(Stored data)
------------------------------
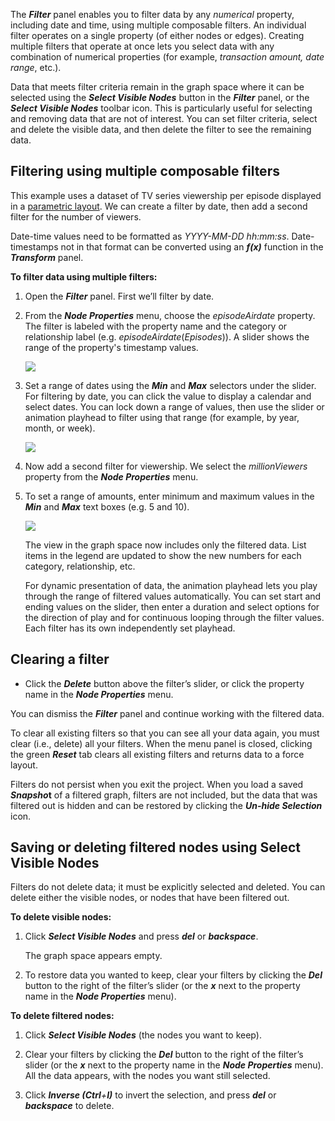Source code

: The _**Filter**_ panel enables you to filter data by any _numerical_ property, including date and time, using multiple composable filters. An individual filter operates on a single property (of either nodes or edges). Creating multiple filters that operate at once lets you select data with any combination of numerical properties (for example, _transaction amount, date range_, etc.).

Data that meets filter criteria remain in the graph space where it can be selected using the _**Select Visible Nodes**_ button in the _**Filter**_ panel, or the _**Select Visible Nodes**_ toolbar icon. This is particularly useful for selecting and removing data that are not of interest. You can set filter criteria, select and delete the visible data, and then delete the filter to see the remaining data.

## Filtering using multiple composable filters

This example uses a dataset of TV series viewership per episode displayed in a [parametric layout](https://kineviz.atlassian.net/wiki/spaces/~5fb2d973d670b8006e5d6cbd/pages/1719537984/Using+Parametric+Layouts). We can create a filter by date, then add a second filter for the number of viewers.

Date-time values need to be formatted as _YYYY-MM-DD hh:mm:ss_. Date-timestamps not in that format can be converted using an _**f(x)**_ function in the _**Transform**_ panel.

**To filter data using multiple filters:**

1.  Open the _**Filter**_ panel. First we’ll filter by date.
    
2.  From the _**Node Properties**_ menu, choose the _episodeAirdate_ property.  
    The filter is labeled with the property name and the category or relationship label (e.g. _episodeAirdate_(_Episodes_)). A slider shows the range of the property's timestamp values.
    
    ![](https://kineviz.atlassian.net/wiki/download/attachments/1719536681/04_03_01_Filter1440.png?api=v2)
3.  Set a range of dates using the _**Min**_ and _**Max**_ selectors under the slider. For filtering by date, you can click the value to display a calendar and select dates. You can lock down a range of values, then use the slider or animation playhead to filter using that range (for example, by year, month, or week).
    
    ![](https://kineviz.atlassian.net/wiki/download/attachments/1719536681/04_03_02_FilterLockRange1440.png?api=v2)
4.  Now add a second filter for viewership. We select the _millionViewers_ property from the _**Node Properties**_ menu.
    
5.  To set a range of amounts, enter minimum and maximum values in the _**Min**_ and _**Max**_ text boxes (e.g. 5 and 10).
    
    ![](https://kineviz.atlassian.net/wiki/download/attachments/1719536681/04_03_04_FilterViewers1440.png?api=v2)
    
    The view in the graph space now includes only the filtered data. List items in the legend are updated to show the new numbers for each category, relationship, etc.  
      
    For dynamic presentation of data, the animation playhead lets you play through the range of filtered values automatically. You can set start and ending values on the slider, then enter a duration and select options for the direction of play and for continuous looping through the filter values. Each filter has its own independently set playhead.
    

## Clearing a filter

*   Click the _**Delete**_ button above the filter’s slider, or click the property name in the _**Node Properties**_ menu.
    

You can dismiss the _**Filter**_ panel and continue working with the filtered data.

To clear all existing filters so that you can see all your data again, you must clear (i.e., delete) all your filters. When the menu panel is closed, clicking the green _**Reset**_ tab clears all existing filters and returns data to a force layout.

Filters do not persist when you exit the project. When you load a saved _**Snapsho**_**t** of a filtered graph, filters are not included, but the data that was filtered out is hidden and can be restored by clicking the _**Un-hide Selection**_ icon.

## Saving or deleting filtered nodes using Select Visible Nodes

Filters do not delete data; it must be explicitly selected and deleted. You can delete either the visible nodes, or nodes that have been filtered out.

**To delete visible nodes:**

1.  Click _**Select Visible Nodes**_ and press _**del**_ or _**backspace**_.
    
    The graph space appears empty.
    
2.  To restore data you wanted to keep, clear your filters by clicking the _**Del**_ button to the right of the filter’s slider (or the _**x**_ next to the property name in the _**Node Properties**_ menu).
    

**To delete filtered nodes:**

1.  Click _**Select Visible Nodes**_ (the nodes you want to keep).
    
2.  Clear your filters by clicking the _**Del**_ button to the right of the filter’s slider (or the _**x**_ next to the property name in the _**Node Properties**_ menu).  
    All the data appears, with the nodes you want still selected.
    
3.  Click _**Inverse (Ctrl**+**I)**_ to invert the selection, and press _**del**_ or _**backspace**_ to delete.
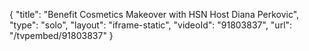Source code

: {
    "title": "Benefit Cosmetics Makeover with HSN Host Diana Perkovic",
    "type": "solo",
    "layout": "iframe-static",
    "videoId": "91803837",
    "url": "\/tvpembed\/91803837"
}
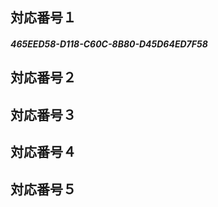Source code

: ## 対応番号１  
##### 465EED58-D118-C60C-8B80-D45D64ED7F58  
## 対応番号２  
#####   
## 対応番号３  
#####   
## 対応番号４  
#####   
## 対応番号５  
#####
------------------------------
● Instructions for the task: Copy out each line carrying the string "layout" from the data.

● Result of the exercise:
This example uses a dataset of TV series viewership per episode displayed in a [parametric layout](https://kineviz.atlassian.net/wiki/spaces/~5fb2d973d670b8006e5d6cbd/pages/1719537984/Using+Parametric+Layouts). We can create a filter by date, then add a second filter for the number of viewers.
To clear all existing filters so that you can see all your data again, you must clear (i.e., delete) all your filters. When the menu panel is closed, clicking the green _**Reset**_ tab clears all existing filters and returns data to a force layout.
    "layout": "iframe-static",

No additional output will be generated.